Quite a few folks are upset about this.That's reasonable.
(From AP, via Al Jazeera, used w/o permission)
("Several ceremonies to mourn the victims have been held in Nairobi"
I put excerpts from news and views at the end of this post.1
The body count would have been higher, but the killers were very careful about choosing their victims. After collecting about 700 students, they only killed those who said they are Christians.
Don't expect a rant about those [hated group] who always commit [atrocity of the day]. I think that's as foolish as making excuses for members of [approved group] who behave badly.
Although I'm upset about the loss of life, I'm not particularly concerned about long-term prospects for the 150 folks who decided that they'd rather be killed, than deny that they follow our Lord.
Martyrdom is messy and generally unpleasant: but it's a short, and painful, way to make the big time. (Catechism, 2473-2474)
Family and friends of the dead: I'm more concerned for them.

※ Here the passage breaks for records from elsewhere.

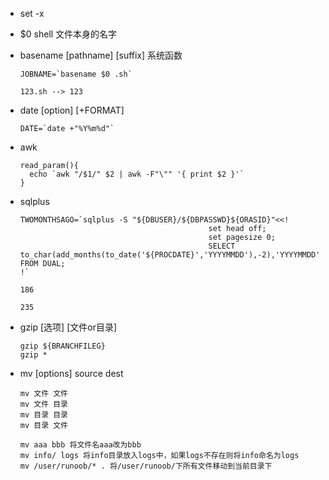  - set -x

- $0 shell 文件本身的名字

- basename [pathname] [suffix]  系统函数

  ```shell
  JOBNAME=`basename $0 .sh`
  
  123.sh --> 123
  ```

- date [option] [+FORMAT]

  ```shell
  DATE=`date +"%Y%m%d"`
  ```

- awk

  ```shell
  read_param(){
  	echo `awk "/$1/" $2 | awk -F"\"" '{ print $2 }'`
  }
  ```

- sqlplus

  ```SHELL
  TWOMONTHSAGO=`sqlplus -S "${DBUSER}/${DBPASSWD}${ORASID}"<<!
  											set head off;
  											set pagesize 0;
  											SELECT to_char(add_months(to_date('${PROCDATE}','YYYYMMDD'),-2),'YYYYMMDD') FROM DUAL;
  !`
  
  186
  
  235
  ```

- gzip [选项] [文件or目录]

  ```shell
  gzip ${BRANCHFILEG} 
  gzip *
  ```

- mv [options] source dest

  ```
  mv 文件 文件
  mv 文件 目录
  mv 目录 目录  
  mv 目录 文件
  
  mv aaa bbb 将文件名aaa改为bbb
  mv info/ logs 将info目录放入logs中，如果logs不存在则将info命名为logs
  mv /user/runoob/* . 将/user/runoob/下所有文件移动到当前目录下
  
  
  ```

  
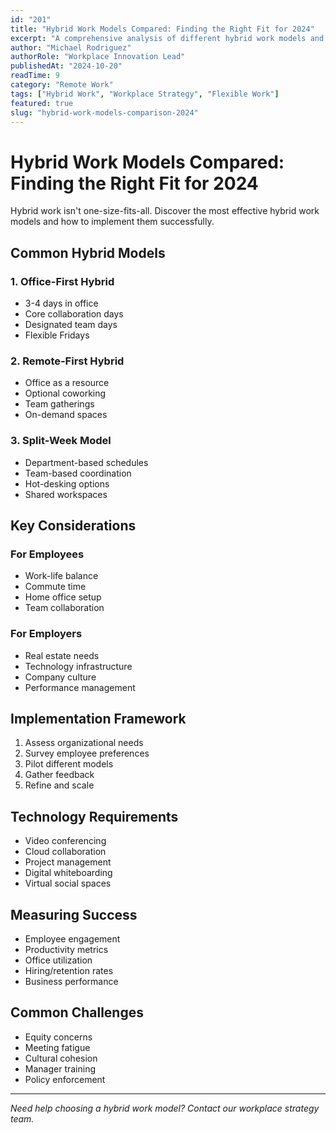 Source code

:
 ```yaml
---
id: "201"
title: "Hybrid Work Models Compared: Finding the Right Fit for 2024"
excerpt: "A comprehensive analysis of different hybrid work models and how to choose the best one for your organization."
author: "Michael Rodriguez"
authorRole: "Workplace Innovation Lead"
publishedAt: "2024-10-20"
readTime: 9
category: "Remote Work"
tags: ["Hybrid Work", "Workplace Strategy", "Flexible Work"]
featured: true
slug: "hybrid-work-models-comparison-2024"
---
```


# Hybrid Work Models Compared: Finding the Right Fit for 2024

Hybrid work isn't one-size-fits-all. Discover the most effective hybrid work models and how to implement them successfully.

## Common Hybrid Models

### 1. Office-First Hybrid

- 3-4 days in office
- Core collaboration days
- Designated team days
- Flexible Fridays

### 2. Remote-First Hybrid

- Office as a resource
- Optional coworking
- Team gatherings
- On-demand spaces

### 3. Split-Week Model

- Department-based schedules
- Team-based coordination
- Hot-desking options
- Shared workspaces

## Key Considerations

### For Employees

- Work-life balance
- Commute time
- Home office setup
- Team collaboration

### For Employers

- Real estate needs
- Technology infrastructure
- Company culture
- Performance management

## Implementation Framework

1. Assess organizational needs
2. Survey employee preferences
3. Pilot different models
4. Gather feedback
5. Refine and scale

## Technology Requirements

- Video conferencing
- Cloud collaboration
- Project management
- Digital whiteboarding
- Virtual social spaces

## Measuring Success

- Employee engagement
- Productivity metrics
- Office utilization
- Hiring/retention rates
- Business performance

## Common Challenges

- Equity concerns
- Meeting fatigue
- Cultural cohesion
- Manager training
- Policy enforcement

---

_Need help choosing a hybrid work model? Contact our workplace strategy team._
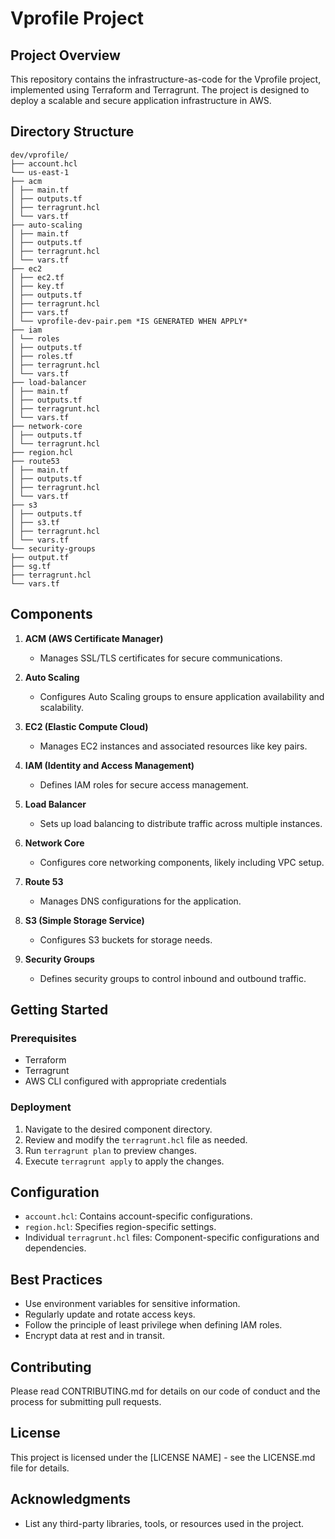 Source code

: # Vprofile Project

## Project Overview

This repository contains the infrastructure-as-code for the Vprofile project, implemented using Terraform and Terragrunt. The project is designed to deploy a scalable and secure application infrastructure in AWS.

## Directory Structure

```
dev/vprofile/
├── account.hcl
└── us-east-1
├── acm
│ ├── main.tf
│ ├── outputs.tf
│ ├── terragrunt.hcl
│ └── vars.tf
├── auto-scaling
│ ├── main.tf
│ ├── outputs.tf
│ ├── terragrunt.hcl
│ └── vars.tf
├── ec2
│ ├── ec2.tf
│ ├── key.tf
│ ├── outputs.tf
│ ├── terragrunt.hcl
│ ├── vars.tf
│ └── vprofile-dev-pair.pem *IS GENERATED WHEN APPLY*
├── iam
│ └── roles
│ ├── outputs.tf
│ ├── roles.tf
│ ├── terragrunt.hcl
│ └── vars.tf
├── load-balancer
│ ├── main.tf
│ ├── outputs.tf
│ ├── terragrunt.hcl
│ └── vars.tf
├── network-core
│ ├── outputs.tf
│ └── terragrunt.hcl
├── region.hcl
├── route53
│ ├── main.tf
│ ├── outputs.tf
│ ├── terragrunt.hcl
│ └── vars.tf
├── s3
│ ├── outputs.tf
│ ├── s3.tf
│ ├── terragrunt.hcl
│ └── vars.tf
└── security-groups
├── output.tf
├── sg.tf
├── terragrunt.hcl
└── vars.tf
```


## Components

1. **ACM (AWS Certificate Manager)**
   - Manages SSL/TLS certificates for secure communications.

2. **Auto Scaling**
   - Configures Auto Scaling groups to ensure application availability and scalability.

3. **EC2 (Elastic Compute Cloud)**
   - Manages EC2 instances and associated resources like key pairs.

4. **IAM (Identity and Access Management)**
   - Defines IAM roles for secure access management.

5. **Load Balancer**
   - Sets up load balancing to distribute traffic across multiple instances.

6. **Network Core**
   - Configures core networking components, likely including VPC setup.

7. **Route 53**
   - Manages DNS configurations for the application.

8. **S3 (Simple Storage Service)**
   - Configures S3 buckets for storage needs.

9. **Security Groups**
   - Defines security groups to control inbound and outbound traffic.

## Getting Started

### Prerequisites

- Terraform
- Terragrunt
- AWS CLI configured with appropriate credentials

### Deployment

1. Navigate to the desired component directory.
2. Review and modify the `terragrunt.hcl` file as needed.
3. Run `terragrunt plan` to preview changes.
4. Execute `terragrunt apply` to apply the changes.

## Configuration

- `account.hcl`: Contains account-specific configurations.
- `region.hcl`: Specifies region-specific settings.
- Individual `terragrunt.hcl` files: Component-specific configurations and dependencies.

## Best Practices

- Use environment variables for sensitive information.
- Regularly update and rotate access keys.
- Follow the principle of least privilege when defining IAM roles.
- Encrypt data at rest and in transit.

## Contributing

Please read CONTRIBUTING.md for details on our code of conduct and the process for submitting pull requests.

## License

This project is licensed under the [LICENSE NAME] - see the LICENSE.md file for details.

## Acknowledgments

- List any third-party libraries, tools, or resources used in the project.
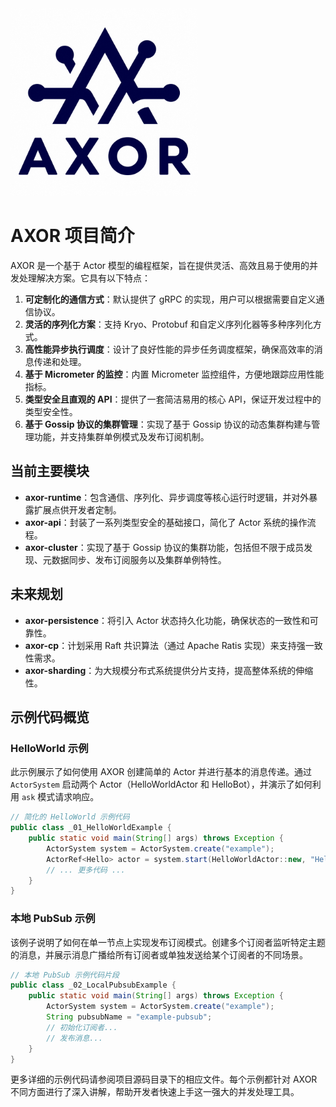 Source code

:<img alt="icon.png" height="300" src="docs/images/icon.png" width="300"/>

# AXOR 项目简介

AXOR 是一个基于 Actor 模型的编程框架，旨在提供灵活、高效且易于使用的并发处理解决方案。它具有以下特点：

1. **可定制化的通信方式**：默认提供了 gRPC 的实现，用户可以根据需要自定义通信协议。
2. **灵活的序列化方案**：支持 Kryo、Protobuf 和自定义序列化器等多种序列化方式。
3. **高性能异步执行调度**：设计了良好性能的异步任务调度框架，确保高效率的消息传递和处理。
4. **基于 Micrometer 的监控**：内置 Micrometer 监控组件，方便地跟踪应用性能指标。
5. **类型安全且直观的 API**：提供了一套简洁易用的核心 API，保证开发过程中的类型安全性。
6. **基于 Gossip 协议的集群管理**：实现了基于 Gossip 协议的动态集群构建与管理功能，并支持集群单例模式及发布订阅机制。

## 当前主要模块

- **axor-runtime**：包含通信、序列化、异步调度等核心运行时逻辑，并对外暴露扩展点供开发者定制。
- **axor-api**：封装了一系列类型安全的基础接口，简化了 Actor 系统的操作流程。
- **axor-cluster**：实现了基于 Gossip 协议的集群功能，包括但不限于成员发现、元数据同步、发布订阅服务以及集群单例特性。

## 未来规划

- **axor-persistence**：将引入 Actor 状态持久化功能，确保状态的一致性和可靠性。
- **axor-cp**：计划采用 Raft 共识算法（通过 Apache Ratis 实现）来支持强一致性需求。
- **axor-sharding**：为大规模分布式系统提供分片支持，提高整体系统的伸缩性。

## 示例代码概览

### HelloWorld 示例
此示例展示了如何使用 AXOR 创建简单的 Actor 并进行基本的消息传递。通过 `ActorSystem` 启动两个 Actor（HelloWorldActor 和 HelloBot），并演示了如何利用 `ask` 模式请求响应。

```java
// 简化的 HelloWorld 示例代码
public class _01_HelloWorldExample {
    public static void main(String[] args) throws Exception {
        ActorSystem system = ActorSystem.create("example");
        ActorRef<Hello> actor = system.start(HelloWorldActor::new, "HelloWorld");
        // ... 更多代码 ...
    }
}
```

### 本地 PubSub 示例
该例子说明了如何在单一节点上实现发布订阅模式。创建多个订阅者监听特定主题的消息，并展示消息广播给所有订阅者或单独发送给某个订阅者的不同场景。

```java
// 本地 PubSub 示例代码片段
public class _02_LocalPubsubExample {
    public static void main(String[] args) throws Exception {
        ActorSystem system = ActorSystem.create("example");
        String pubsubName = "example-pubsub";
        // 初始化订阅者...
        // 发布消息...
    }
}
```

更多详细的示例代码请参阅项目源码目录下的相应文件。每个示例都针对 AXOR 不同方面进行了深入讲解，帮助开发者快速上手这一强大的并发处理工具。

No pressure, but praying for their well-being and support couldn't hurt.
Putting in a word for the half-dozen or so who did the killing may be more important. What they did has long-term consequences, far beyond what any local or national court could impose.
(From John Martin, via Wikimedia Commons, used w/o permission.)
I think it's wrong to kill someone for having the 'wrong' faith, ancestry, or appearance. More to the point, the Church says murder is wrong. (Catechism of the Catholic Church, 2268-2269)
Murder, deliberately killing someone when there isn't a really good reason, qualifies as a mortal sin. I'll get back to that.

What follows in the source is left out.